#### DATA EXCERPTS:
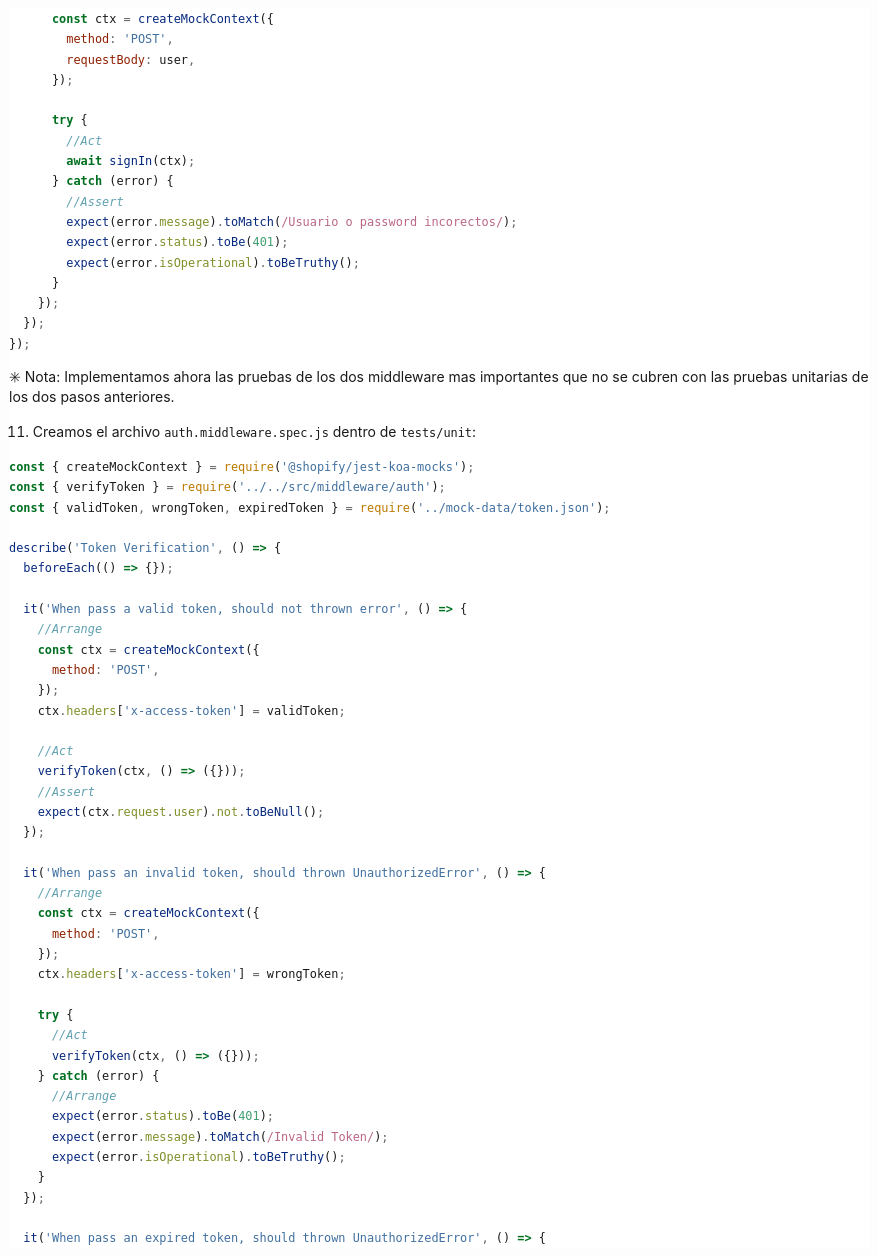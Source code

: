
 ```javascript
      const ctx = createMockContext({
        method: 'POST',
        requestBody: user,
      });

      try {
        //Act
        await signIn(ctx);
      } catch (error) {
        //Assert
        expect(error.message).toMatch(/Usuario o password incorectos/);
        expect(error.status).toBe(401);
        expect(error.isOperational).toBeTruthy();
      }
    });
  });
});
```

:eight_spoked_asterisk: Nota: Implementamos ahora las pruebas de los dos middleware mas importantes que no se cubren con las pruebas unitarias de los dos pasos anteriores.

11. Creamos el archivo `auth.middleware.spec.js` dentro de `tests/unit`:

```javascript
const { createMockContext } = require('@shopify/jest-koa-mocks');
const { verifyToken } = require('../../src/middleware/auth');
const { validToken, wrongToken, expiredToken } = require('../mock-data/token.json');

describe('Token Verification', () => {
  beforeEach(() => {});

  it('When pass a valid token, should not thrown error', () => {
    //Arrange
    const ctx = createMockContext({
      method: 'POST',
    });
    ctx.headers['x-access-token'] = validToken;

    //Act
    verifyToken(ctx, () => ({}));
    //Assert
    expect(ctx.request.user).not.toBeNull();
  });

  it('When pass an invalid token, should thrown UnauthorizedError', () => {
    //Arrange
    const ctx = createMockContext({
      method: 'POST',
    });
    ctx.headers['x-access-token'] = wrongToken;

    try {
      //Act
      verifyToken(ctx, () => ({}));
    } catch (error) {
      //Arrange
      expect(error.status).toBe(401);
      expect(error.message).toMatch(/Invalid Token/);
      expect(error.isOperational).toBeTruthy();
    }
  });

  it('When pass an expired token, should thrown UnauthorizedError', () => {
```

#### PROBLEM TO WORK ON:
Nothing but the records above, retyped exactly and stripped of images, should appear in the answer.

#### OUTPUT:
Source code

:
 ```javascript
      const ctx = createMockContext({
        method: 'POST',
        requestBody: user,
      });

      try {
        //Act
        await signIn(ctx);
      } catch (error) {
        //Assert
        expect(error.message).toMatch(/Usuario o password incorectos/);
        expect(error.status).toBe(401);
        expect(error.isOperational).toBeTruthy();
      }
    });
  });
});
```

:eight_spoked_asterisk: Nota: Implementamos ahora las pruebas de los dos middleware mas importantes que no se cubren con las pruebas unitarias de los dos pasos anteriores.

11. Creamos el archivo `auth.middleware.spec.js` dentro de `tests/unit`:

```javascript
const { createMockContext } = require('@shopify/jest-koa-mocks');
const { verifyToken } = require('../../src/middleware/auth');
const { validToken, wrongToken, expiredToken } = require('../mock-data/token.json');

describe('Token Verification', () => {
  beforeEach(() => {});

  it('When pass a valid token, should not thrown error', () => {
    //Arrange
    const ctx = createMockContext({
      method: 'POST',
    });
    ctx.headers['x-access-token'] = validToken;

    //Act
    verifyToken(ctx, () => ({}));
    //Assert
    expect(ctx.request.user).not.toBeNull();
  });

  it('When pass an invalid token, should thrown UnauthorizedError', () => {
    //Arrange
    const ctx = createMockContext({
      method: 'POST',
    });
    ctx.headers['x-access-token'] = wrongToken;

    try {
      //Act
      verifyToken(ctx, () => ({}));
    } catch (error) {
      //Arrange
      expect(error.status).toBe(401);
      expect(error.message).toMatch(/Invalid Token/);
      expect(error.isOperational).toBeTruthy();
    }
  });

  it('When pass an expired token, should thrown UnauthorizedError', () => {
```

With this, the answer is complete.